Task statement —
Word for word, give the data again without its pictures.

Extracted data entries —

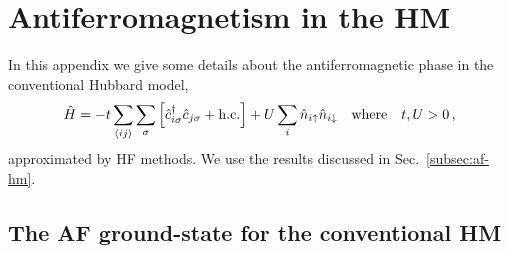 \chapter{Antiferromagnetism in the HM}\label{app:hm-af-ground-state}

In this appendix we give some details about the antiferromagnetic phase in the conventional Hubbard model,
\begin{equation}\label{appeq:hm}
	\hat H = 
	-t \sum_{\langle ij \rangle} \sum_\sigma \left[
	\hat c_{i\sigma}^\dagger \hat c_{j\sigma} + \hc
	\right]
	+ U \sum_i \hat n_{i\uparrow} \hat n_{i\downarrow}
	\qq{where}
	t, U  > 0 \, ,
\end{equation}
approximated by HF methods. We use the results discussed in Sec.~\ref{subsec:af-hm}.

\section{The AF ground-state for the conventional HM}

Your solution —
 \chapter{Antiferromagnetism in the HM}\label{app:hm-af-ground-state}

In this appendix we give some details about the antiferromagnetic phase in the conventional Hubbard model,
\begin{equation}\label{appeq:hm}
	\hat H = 
	-t \sum_{\langle ij \rangle} \sum_\sigma \left[
	\hat c_{i\sigma}^\dagger \hat c_{j\sigma} + \hc
	\right]
	+ U \sum_i \hat n_{i\uparrow} \hat n_{i\downarrow}
	\qq{where}
	t, U  > 0 \, ,
\end{equation}
approximated by HF methods. We use the results discussed in Sec.~\ref{subsec:af-hm}.

\section{The AF ground-state for the conventional HM}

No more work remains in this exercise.